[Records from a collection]
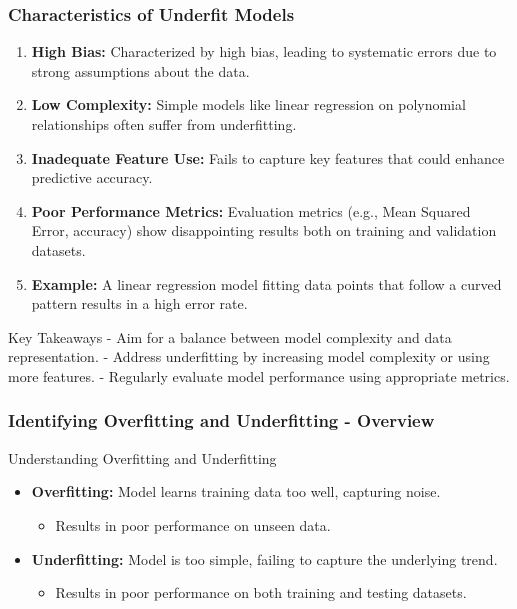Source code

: \documentclass[aspectratio=169]{beamer}
\begin{document}
\begin{frame}[fragile]
    \frametitle{Characteristics of Underfit Models}
    
    \begin{enumerate}
        \item \textbf{High Bias:} Characterized by high bias, leading to systematic errors due to strong assumptions about the data.
        
        \item \textbf{Low Complexity:} Simple models like linear regression on polynomial relationships often suffer from underfitting.
        
        \item \textbf{Inadequate Feature Use:} Fails to capture key features that could enhance predictive accuracy.
        
        \item \textbf{Poor Performance Metrics:} Evaluation metrics (e.g., Mean Squared Error, accuracy) show disappointing results both on training and validation datasets.
        
        \item \textbf{Example:} A linear regression model fitting data points that follow a curved pattern results in a high error rate.
    \end{enumerate}
    
    \begin{block}{Key Takeaways}
        - Aim for a balance between model complexity and data representation.
        - Address underfitting by increasing model complexity or using more features.
        - Regularly evaluate model performance using appropriate metrics.
    \end{block}
\end{frame}

\begin{frame}[fragile]
    \frametitle{Identifying Overfitting and Underfitting - Overview}
    \begin{block}{Understanding Overfitting and Underfitting}
        \begin{itemize}
            \item \textbf{Overfitting:} Model learns training data too well, capturing noise. 
            \begin{itemize}
                \item Results in poor performance on unseen data.
            \end{itemize}
            \item \textbf{Underfitting:} Model is too simple, failing to capture the underlying trend.
            \begin{itemize}
                \item Results in poor performance on both training and testing datasets.
            \end{itemize}
        \end{itemize}
    \end{block}
\end{frame}
\end{document}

Task to carry out. Using the data above, report the number of lines that contain the string "textbf", and only that number.

Task result. 7